Dáil debates

Tuesday, 17 May 2016

Adoption (Amendment) Bill 2016: Second Stage

 

6:20 pm

Photo of Richard Boyd BarrettRichard Boyd Barrett (Dún Laoghaire, People Before Profit Alliance) | Oireachtas source

I may not use all of them which the Acting Chairman will probably be glad to know.

I congratulate the Minister, Deputy Katherine Zappone, on her new post. She is taking on an important portfolio, that of children and youth affairs. While I may have my doubts about the capacity of her allies to deliver for children and youth, I wish her the best of luck in trying to do so. I must apologise, as I will not be able to stay for the full duration of the debate. I must speak at a public meeting about James Connolly that I committed to a number of weeks ago.

Mentioning Connolly makes me think about one of the lines in the 1916 Proclamation that was almost certainly inputted by Connolly and his cohort in the movement that led the Rising, namely, the imperative that we cherish all of the children equally. Connolly would approve of the general thrust of this Bill in so far as it is trying to modernise the law to move us a little closer to equality on a number of fronts and towards placing the rights of children centre stage. That is to be welcomed, as it is long overdue, but we will still have a long way to go after passing the Bill if we are to vindicate the rights of children truly.

Without point scoring too much, we should say that the last Government failed pitifully to protect children. Children fared particularly badly even with the passing of the children's referendum, the most obvious example of that being the number of children who must now endure emergency homeless accommodation, which is an appalling indictment of the last Government and the entire political system. This point will be relevant to something that I want to say later in questioning aspects of the Bill.

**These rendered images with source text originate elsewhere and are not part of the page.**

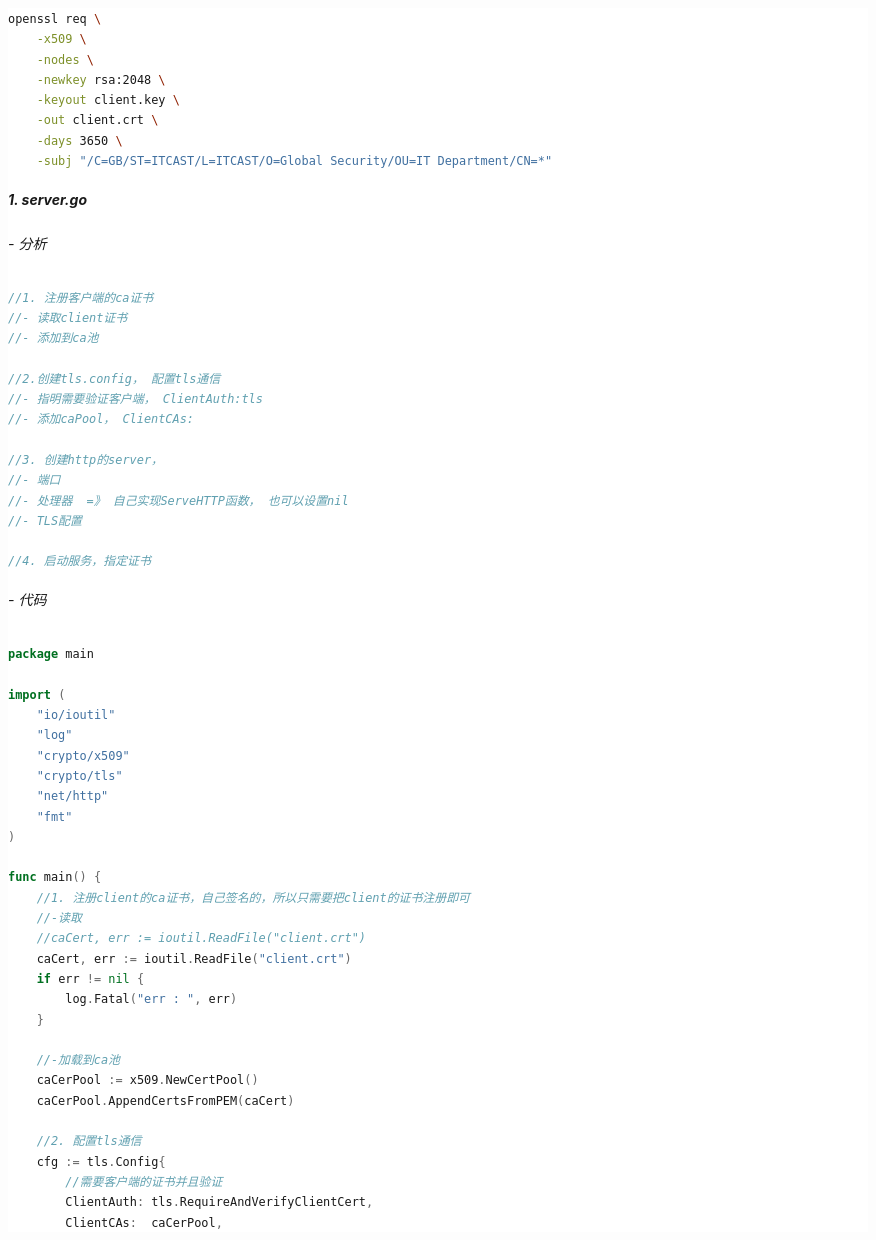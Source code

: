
 ```sh
openssl req \
    -x509 \
    -nodes \
    -newkey rsa:2048 \
    -keyout client.key \
    -out client.crt \
    -days 3650 \
    -subj "/C=GB/ST=ITCAST/L=ITCAST/O=Global Security/OU=IT Department/CN=*"
```



##### 1. server.go

###### - 分析

```go
//1. 注册客户端的ca证书
//- 读取client证书
//- 添加到ca池

//2.创建tls.config， 配置tls通信
//- 指明需要验证客户端， ClientAuth:tls
//- 添加caPool， ClientCAs:

//3. 创建http的server，
//- 端口
//- 处理器  =》 自己实现ServeHTTP函数， 也可以设置nil
//- TLS配置

//4. 启动服务，指定证书
```



###### - 代码

```go
package main

import (
	"io/ioutil"
	"log"
	"crypto/x509"
	"crypto/tls"
	"net/http"
	"fmt"
)

func main() {
	//1. 注册client的ca证书，自己签名的，所以只需要把client的证书注册即可
	//-读取
	//caCert, err := ioutil.ReadFile("client.crt")
	caCert, err := ioutil.ReadFile("client.crt")
	if err != nil {
		log.Fatal("err : ", err)
	}

	//-加载到ca池
	caCerPool := x509.NewCertPool()
	caCerPool.AppendCertsFromPEM(caCert)

	//2. 配置tls通信
	cfg := tls.Config{
		//需要客户端的证书并且验证
		ClientAuth: tls.RequireAndVerifyClientCert,
		ClientCAs:  caCerPool,
```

I will start with the positives. It is undoubtedly a good move that married parents can place a child up for adoption as long as both consent. It is positive that civil partners and cohabiting couples will be treated equally and have the same rights to adopt as anyone else. This is a very progressive measure and is to be welcomed. Step-parents being able to adopt is important. The removal of the anomaly whereby the biological parent must give up the child for adoption in order for the step-parent to become a parent through adoption is a positive move. I welcome these steps.

Then we come to the passing of the Bill, the constitutional amendment on the rights of children and the right of the State to decide on whether to allow for the adoption of children without the consent of their parents. In any situation where children are being abused or neglected or where their parents are unable or unwilling to look after them properly, the rights of the child must take precedence. There is no question about that and the State has an obligation to protect children from abuse and neglect. The imperative alluded to in the legislation to listen to children in so far as they are able to articulate their views on these matters is important. The imprescriptible rights of the child as the constitutional amendment suggests are proper.

While all of this is to be welcomed, I wish to sound a few notes of concern. For whatever reason, parents may sometimes let their children down through neglect, abuse or whatever. In that situation, it is right that the State should step in but what if the State is guilty of neglect and abuse? What if the State is responsible for creating the conditions wherein parents end up neglecting their children? This is an anomaly in the objective that we are trying to achieve, namely, to protect the rights of children. Consider what is happening in Irish society and the issues that I have mentioned: homelessness, major housing problems and addiction problems that arise from deprivation, the State's neglect of particular areas, its failure to deal with poverty and inequality and its responsibility in many cases for exacerbating homelessness, poverty and deprivation to the point that they break people mentally, emotionally and physically.

How often has this arisen because of the failure of the State or the political system to intervene, as it must, to prevent the emergence of the conditions that lead parents to fail? I suggest it has happened in many cases, although not all.

A colleague has already mentioned the suggestion made by the incoming Government that it would link child benefit with school attendance. This is a really shocking proposal and Deputy Bríd Smith was the first to mention it in the House. She did so in her opening speech on the day the Government was formed because it was the point that had jumped out at her when she read the programme for Government. It is an absolutely shocking proposal that shows a complete failure to understand the difficulties some families have in getting their kids to school. Difficulties arise not because they do not want to get them to school but because of all sorts of obstacle associated with poverty and deprivation and issues concerning homelessness. One should consider the psychological and emotional impact on the children living in emergency accommodation or whose parents are pushed from pillar to post and who, on being evicted from one unsuitable, private short-term unit of rental accommodation, must move into another. They experience squalid living conditions, as is the case in much private rental accommodation, and are then evicted, whereupon they must move into emergency homeless accommodation. There are people who have been on the housing list in Dún Laoghaire for 18 years and who have, therefore, never had a sense of permanence and security of residence. What effect does this have on children? It is absolutely disastrous. How can we expect children to respect any authority of the State or a school when they must live in such intolerable conditions? This is not to mention the same effects on the parents.

The overlap between mental breakdown and homelessness is huge. I know this from those who come to my clinic who are in desperate circumstances and on the point of breakdown in many cases. They are on the point of breakdown because of their housing circumstances. It is the most basic factor.